START Data to examine
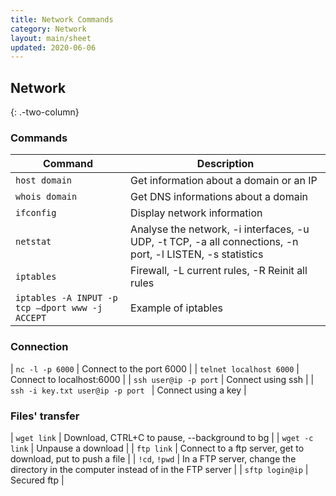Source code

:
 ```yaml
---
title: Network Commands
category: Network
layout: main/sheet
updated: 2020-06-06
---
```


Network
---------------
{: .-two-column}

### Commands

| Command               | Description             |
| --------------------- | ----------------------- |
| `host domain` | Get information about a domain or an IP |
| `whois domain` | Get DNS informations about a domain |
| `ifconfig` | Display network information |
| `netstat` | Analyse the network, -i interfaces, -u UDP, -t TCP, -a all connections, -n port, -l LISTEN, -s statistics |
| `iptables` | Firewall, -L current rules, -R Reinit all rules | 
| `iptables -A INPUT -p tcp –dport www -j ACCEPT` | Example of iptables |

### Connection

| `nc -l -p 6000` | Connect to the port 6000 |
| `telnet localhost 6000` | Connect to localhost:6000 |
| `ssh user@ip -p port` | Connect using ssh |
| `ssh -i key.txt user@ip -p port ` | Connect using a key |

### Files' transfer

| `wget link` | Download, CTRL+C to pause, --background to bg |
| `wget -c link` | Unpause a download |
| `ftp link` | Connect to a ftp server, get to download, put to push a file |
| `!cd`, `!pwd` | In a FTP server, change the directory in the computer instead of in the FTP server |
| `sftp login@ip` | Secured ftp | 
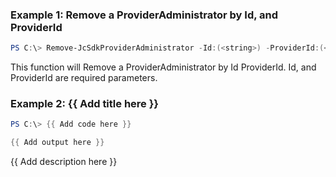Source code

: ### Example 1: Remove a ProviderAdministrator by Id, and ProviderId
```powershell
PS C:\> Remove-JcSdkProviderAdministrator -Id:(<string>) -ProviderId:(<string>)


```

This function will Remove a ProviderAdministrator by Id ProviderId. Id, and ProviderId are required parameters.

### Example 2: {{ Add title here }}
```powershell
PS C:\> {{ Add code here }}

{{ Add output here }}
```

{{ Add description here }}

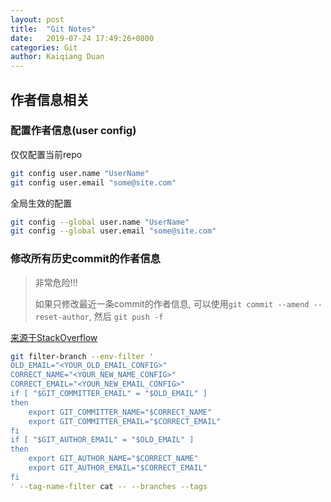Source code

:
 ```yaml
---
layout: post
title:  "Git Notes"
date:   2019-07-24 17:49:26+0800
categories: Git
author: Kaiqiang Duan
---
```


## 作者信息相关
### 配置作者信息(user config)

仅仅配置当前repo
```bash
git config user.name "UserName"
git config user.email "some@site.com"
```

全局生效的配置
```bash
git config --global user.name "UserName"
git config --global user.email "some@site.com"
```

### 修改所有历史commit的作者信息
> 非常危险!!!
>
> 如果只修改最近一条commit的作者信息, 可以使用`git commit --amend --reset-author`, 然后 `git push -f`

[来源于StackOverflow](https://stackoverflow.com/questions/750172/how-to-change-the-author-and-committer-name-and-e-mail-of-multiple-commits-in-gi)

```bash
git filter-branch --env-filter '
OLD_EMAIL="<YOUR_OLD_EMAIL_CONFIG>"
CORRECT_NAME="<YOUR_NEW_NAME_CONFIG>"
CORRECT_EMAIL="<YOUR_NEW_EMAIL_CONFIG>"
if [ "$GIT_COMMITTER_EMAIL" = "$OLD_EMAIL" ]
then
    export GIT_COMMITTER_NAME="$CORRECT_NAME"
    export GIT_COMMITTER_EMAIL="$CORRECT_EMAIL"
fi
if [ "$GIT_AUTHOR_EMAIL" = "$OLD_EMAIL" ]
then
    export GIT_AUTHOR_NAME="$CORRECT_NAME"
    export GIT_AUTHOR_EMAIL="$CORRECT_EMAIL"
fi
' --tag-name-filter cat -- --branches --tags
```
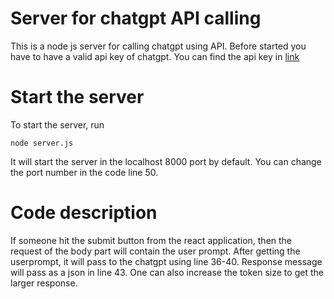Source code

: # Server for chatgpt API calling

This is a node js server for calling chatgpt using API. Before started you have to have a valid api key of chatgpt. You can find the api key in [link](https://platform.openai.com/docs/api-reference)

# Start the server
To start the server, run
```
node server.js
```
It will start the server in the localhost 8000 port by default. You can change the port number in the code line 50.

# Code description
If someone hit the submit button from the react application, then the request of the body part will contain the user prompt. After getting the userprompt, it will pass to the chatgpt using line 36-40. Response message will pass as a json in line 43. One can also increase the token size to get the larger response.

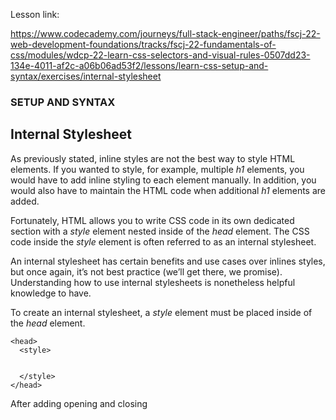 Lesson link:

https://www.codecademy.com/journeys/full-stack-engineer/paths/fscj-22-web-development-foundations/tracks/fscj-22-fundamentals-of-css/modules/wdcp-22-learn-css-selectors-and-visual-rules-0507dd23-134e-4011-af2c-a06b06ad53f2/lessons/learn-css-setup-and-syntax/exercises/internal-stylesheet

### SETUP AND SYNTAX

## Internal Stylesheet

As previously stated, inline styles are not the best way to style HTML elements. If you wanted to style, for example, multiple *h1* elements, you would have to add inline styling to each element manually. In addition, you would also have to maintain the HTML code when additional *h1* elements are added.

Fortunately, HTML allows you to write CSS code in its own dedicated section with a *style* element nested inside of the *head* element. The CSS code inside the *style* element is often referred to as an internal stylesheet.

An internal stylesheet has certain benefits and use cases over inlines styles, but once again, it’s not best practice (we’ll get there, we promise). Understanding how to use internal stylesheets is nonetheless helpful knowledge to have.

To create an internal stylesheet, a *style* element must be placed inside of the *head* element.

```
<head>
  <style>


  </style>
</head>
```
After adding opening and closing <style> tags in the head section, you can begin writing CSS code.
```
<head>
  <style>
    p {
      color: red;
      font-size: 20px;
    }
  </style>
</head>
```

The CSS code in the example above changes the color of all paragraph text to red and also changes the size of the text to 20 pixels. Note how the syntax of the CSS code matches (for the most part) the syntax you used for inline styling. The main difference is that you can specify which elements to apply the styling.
END Data to examine
--- What is required ---
Copy all records exactly; omit images.

--- Answer for this exercise ---
Source code

:
 ```yaml
---
title: Network Commands
category: Network
layout: main/sheet
updated: 2020-06-06
---
```


Network
---------------
{: .-two-column}

### Commands

| Command               | Description             |
| --------------------- | ----------------------- |
| `host domain` | Get information about a domain or an IP |
| `whois domain` | Get DNS informations about a domain |
| `ifconfig` | Display network information |
| `netstat` | Analyse the network, -i interfaces, -u UDP, -t TCP, -a all connections, -n port, -l LISTEN, -s statistics |
| `iptables` | Firewall, -L current rules, -R Reinit all rules | 
| `iptables -A INPUT -p tcp –dport www -j ACCEPT` | Example of iptables |

### Connection

| `nc -l -p 6000` | Connect to the port 6000 |
| `telnet localhost 6000` | Connect to localhost:6000 |
| `ssh user@ip -p port` | Connect using ssh |
| `ssh -i key.txt user@ip -p port ` | Connect using a key |

### Files' transfer

| `wget link` | Download, CTRL+C to pause, --background to bg |
| `wget -c link` | Unpause a download |
| `ftp link` | Connect to a ftp server, get to download, put to push a file |
| `!cd`, `!pwd` | In a FTP server, change the directory in the computer instead of in the FTP server |
| `sftp login@ip` | Secured ftp | 
Source code

: ### Example 1: Remove a ProviderAdministrator by Id, and ProviderId
```powershell
PS C:\> Remove-JcSdkProviderAdministrator -Id:(<string>) -ProviderId:(<string>)


```

This function will Remove a ProviderAdministrator by Id ProviderId. Id, and ProviderId are required parameters.

### Example 2: {{ Add title here }}
```powershell
PS C:\> {{ Add code here }}

{{ Add output here }}
```

{{ Add description here }}

Source code

:
 ```yaml
---
layout: post
title:  "Git Notes"
date:   2019-07-24 17:49:26+0800
categories: Git
author: Kaiqiang Duan
---
```


## 作者信息相关
### 配置作者信息(user config)

仅仅配置当前repo
```bash
git config user.name "UserName"
git config user.email "some@site.com"
```

全局生效的配置
```bash
git config --global user.name "UserName"
git config --global user.email "some@site.com"
```

### 修改所有历史commit的作者信息
> 非常危险!!!
>
> 如果只修改最近一条commit的作者信息, 可以使用`git commit --amend --reset-author`, 然后 `git push -f`

[来源于StackOverflow](https://stackoverflow.com/questions/750172/how-to-change-the-author-and-committer-name-and-e-mail-of-multiple-commits-in-gi)

```bash
git filter-branch --env-filter '
OLD_EMAIL="<YOUR_OLD_EMAIL_CONFIG>"
CORRECT_NAME="<YOUR_NEW_NAME_CONFIG>"
CORRECT_EMAIL="<YOUR_NEW_EMAIL_CONFIG>"
if [ "$GIT_COMMITTER_EMAIL" = "$OLD_EMAIL" ]
then
    export GIT_COMMITTER_NAME="$CORRECT_NAME"
    export GIT_COMMITTER_EMAIL="$CORRECT_EMAIL"
fi
if [ "$GIT_AUTHOR_EMAIL" = "$OLD_EMAIL" ]
then
    export GIT_AUTHOR_NAME="$CORRECT_NAME"
    export GIT_AUTHOR_EMAIL="$CORRECT_EMAIL"
fi
' --tag-name-filter cat -- --branches --tags
```
Source code

: # Server for chatgpt API calling

This is a node js server for calling chatgpt using API. Before started you have to have a valid api key of chatgpt. You can find the api key in [link](https://platform.openai.com/docs/api-reference)

# Start the server
To start the server, run
```
node server.js
```
It will start the server in the localhost 8000 port by default. You can change the port number in the code line 50.

# Code description
If someone hit the submit button from the react application, then the request of the body part will contain the user prompt. After getting the userprompt, it will pass to the chatgpt using line 36-40. Response message will pass as a json in line 43. One can also increase the token size to get the larger response.

 Lesson link:

https://www.codecademy.com/journeys/full-stack-engineer/paths/fscj-22-web-development-foundations/tracks/fscj-22-fundamentals-of-css/modules/wdcp-22-learn-css-selectors-and-visual-rules-0507dd23-134e-4011-af2c-a06b06ad53f2/lessons/learn-css-setup-and-syntax/exercises/internal-stylesheet

### SETUP AND SYNTAX

## Internal Stylesheet

As previously stated, inline styles are not the best way to style HTML elements. If you wanted to style, for example, multiple *h1* elements, you would have to add inline styling to each element manually. In addition, you would also have to maintain the HTML code when additional *h1* elements are added.

Fortunately, HTML allows you to write CSS code in its own dedicated section with a *style* element nested inside of the *head* element. The CSS code inside the *style* element is often referred to as an internal stylesheet.

An internal stylesheet has certain benefits and use cases over inlines styles, but once again, it’s not best practice (we’ll get there, we promise). Understanding how to use internal stylesheets is nonetheless helpful knowledge to have.

To create an internal stylesheet, a *style* element must be placed inside of the *head* element.

```
<head>
  <style>


  </style>
</head>
```
After adding opening and closing <style> tags in the head section, you can begin writing CSS code.
```
<head>
  <style>
    p {
      color: red;
      font-size: 20px;
    }
  </style>
</head>
```

The CSS code in the example above changes the color of all paragraph text to red and also changes the size of the text to 20 pixels. Note how the syntax of the CSS code matches (for the most part) the syntax you used for inline styling. The main difference is that you can specify which elements to apply the styling.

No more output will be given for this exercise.